Алан вздохнул. Он обвел комнату взглядом и заметил, что ночные тени вплотную приблизились к оконным стеклам. Там, за окном, уже вышли на охоту призраки Уотерхауз-стрит. И почему только он один помнит прошлое? Точнее, не хочет забывать.
– Алан? Ты еще здесь?
– Я сомневаюсь, что Изабель станет со мной общаться, – наконец произнес он.
Теперь настала очередь Марисы помолчать.
– Когда ты в последний раз с ней разговаривал? – спросила она после долгой паузы.
– Во время похорон. Нет. Немного позже. Я ей позвонил, но Изабель бросила трубку.
Алан потом еще и писал ей, но письмо вернулось нераспечатанным. Адрес Изабель был перечеркнут, и на конверте появилась надпись: «Вернуть отправителю».
– Если ты не можешь с ней поговорить, – начала Мариса. – Если она не хочет с тобой разговаривать... – Она запнулась, но всё же продолжила: – Алан, почему же ты заставил всех окружающих поверить, что Изабель участвует в создании книги?
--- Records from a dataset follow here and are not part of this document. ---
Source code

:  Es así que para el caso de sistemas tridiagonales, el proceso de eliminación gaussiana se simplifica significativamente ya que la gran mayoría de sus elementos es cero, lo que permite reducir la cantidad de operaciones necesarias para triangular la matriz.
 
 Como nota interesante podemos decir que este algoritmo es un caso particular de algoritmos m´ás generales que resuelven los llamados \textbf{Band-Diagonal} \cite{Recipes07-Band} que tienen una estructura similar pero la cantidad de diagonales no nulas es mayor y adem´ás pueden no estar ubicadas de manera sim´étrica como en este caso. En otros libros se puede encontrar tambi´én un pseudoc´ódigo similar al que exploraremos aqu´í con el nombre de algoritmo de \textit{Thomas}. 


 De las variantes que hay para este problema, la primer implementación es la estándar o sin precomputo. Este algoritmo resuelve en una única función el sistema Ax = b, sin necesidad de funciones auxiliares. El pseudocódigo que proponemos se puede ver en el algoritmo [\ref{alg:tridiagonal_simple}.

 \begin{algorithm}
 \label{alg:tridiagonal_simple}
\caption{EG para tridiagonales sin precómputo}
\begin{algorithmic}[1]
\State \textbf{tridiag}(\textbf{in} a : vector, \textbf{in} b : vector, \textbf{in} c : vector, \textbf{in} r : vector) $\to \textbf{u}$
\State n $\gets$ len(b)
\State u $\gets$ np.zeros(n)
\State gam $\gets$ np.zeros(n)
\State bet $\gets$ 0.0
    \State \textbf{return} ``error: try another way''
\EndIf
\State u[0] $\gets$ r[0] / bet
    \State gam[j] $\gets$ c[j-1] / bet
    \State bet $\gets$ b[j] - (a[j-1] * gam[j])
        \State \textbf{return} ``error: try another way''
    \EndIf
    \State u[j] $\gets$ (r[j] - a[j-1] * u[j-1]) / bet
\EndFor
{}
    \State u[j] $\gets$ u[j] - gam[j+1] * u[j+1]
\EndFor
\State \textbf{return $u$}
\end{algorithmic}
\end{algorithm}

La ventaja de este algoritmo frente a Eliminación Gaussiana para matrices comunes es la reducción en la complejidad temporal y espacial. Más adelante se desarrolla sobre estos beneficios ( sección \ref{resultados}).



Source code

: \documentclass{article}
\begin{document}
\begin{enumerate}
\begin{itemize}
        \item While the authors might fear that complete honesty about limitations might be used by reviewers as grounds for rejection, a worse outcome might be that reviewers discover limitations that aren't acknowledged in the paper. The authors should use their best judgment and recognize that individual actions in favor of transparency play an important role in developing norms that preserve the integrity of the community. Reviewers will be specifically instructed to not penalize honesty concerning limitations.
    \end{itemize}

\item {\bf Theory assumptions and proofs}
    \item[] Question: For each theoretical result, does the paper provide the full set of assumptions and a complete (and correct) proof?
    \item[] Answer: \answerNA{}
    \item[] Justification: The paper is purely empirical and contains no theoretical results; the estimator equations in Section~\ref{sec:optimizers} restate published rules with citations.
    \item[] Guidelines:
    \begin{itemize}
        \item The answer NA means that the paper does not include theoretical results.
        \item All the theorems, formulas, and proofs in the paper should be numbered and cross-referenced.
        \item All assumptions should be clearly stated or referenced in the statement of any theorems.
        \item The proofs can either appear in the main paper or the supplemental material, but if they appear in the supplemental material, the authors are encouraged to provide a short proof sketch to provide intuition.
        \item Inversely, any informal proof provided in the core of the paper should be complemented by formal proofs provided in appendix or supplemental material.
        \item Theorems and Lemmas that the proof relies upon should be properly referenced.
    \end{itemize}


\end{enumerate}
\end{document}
– Потому что без ее рисунков ничего не получится. Книга будет... незавершенной. Как раз об этом говорила Кэти незадолго до смерти. Она готова была на всё, лишь бы Изабель согласилась иллюстрировать книгу. При жизни ей это не удалось, и я решил выполнить ее желание, выпустив такой сборник.
– Но ты позволил всем нам думать, что за этим проектом стоит Изабель.
– Мариса, я никогда прямо не заявлял об этом, я тебя не обманывал.
– Нет, но когда я засомневалась, подходит ли манера Изабель к книгам Кэти, ты уверил меня, что она будет рисовать иллюстрации так, как она писала раньше, до абстрактного периода.
– Только потому, что я собирался попросить ее об этом, – ответил Алан. – И я так и сделаю, когда поговорю с ней. Если поговорю.
– Хочешь, я ей позвоню?
– Нет. Я должен сделать это сам. Если Изабель согласится участвовать в проекте, нам с ней придется общаться. Это не значит, что всё будет по-прежнему... но всё же...
Голос Алана затих в трубке, и долгое время на линии слышался только шорох.
– Это случилось не только из-за Кэти, – заговорила Мариса. В молчании Алана она уловила то, что он не решался высказать вслух. – Ты ведь был влюблен и в Изабель тоже. Ты любил их обеих.
– Я даже не знаю, что я тогда чувствовал. Я был таким молодым. И глупым.
– Все мы когда-то были молодыми и глупыми.
– Вероятно.
– Господи, не говори так мрачно! Хочешь, я составлю тебе компанию сегодня вечером?
– А как насчет Джорджа?
– Он работает допоздна. Ему будет полезно для разнообразия прийти с работы и не застать меня дома.
Прозвучавшая в ее словах горечь чуть не заставила Алана спросить, почему они не расстанутся раз и навсегда. Но история тянулась уже давно, и на этот вопрос, как и на многие другие, не было однозначного ответа.
– Благодарю, – ответил он. – Но сейчас я предпочитаю лечь спать. Я позвоню Изабель завтра утром и расскажу тебе, что из этого выйдет.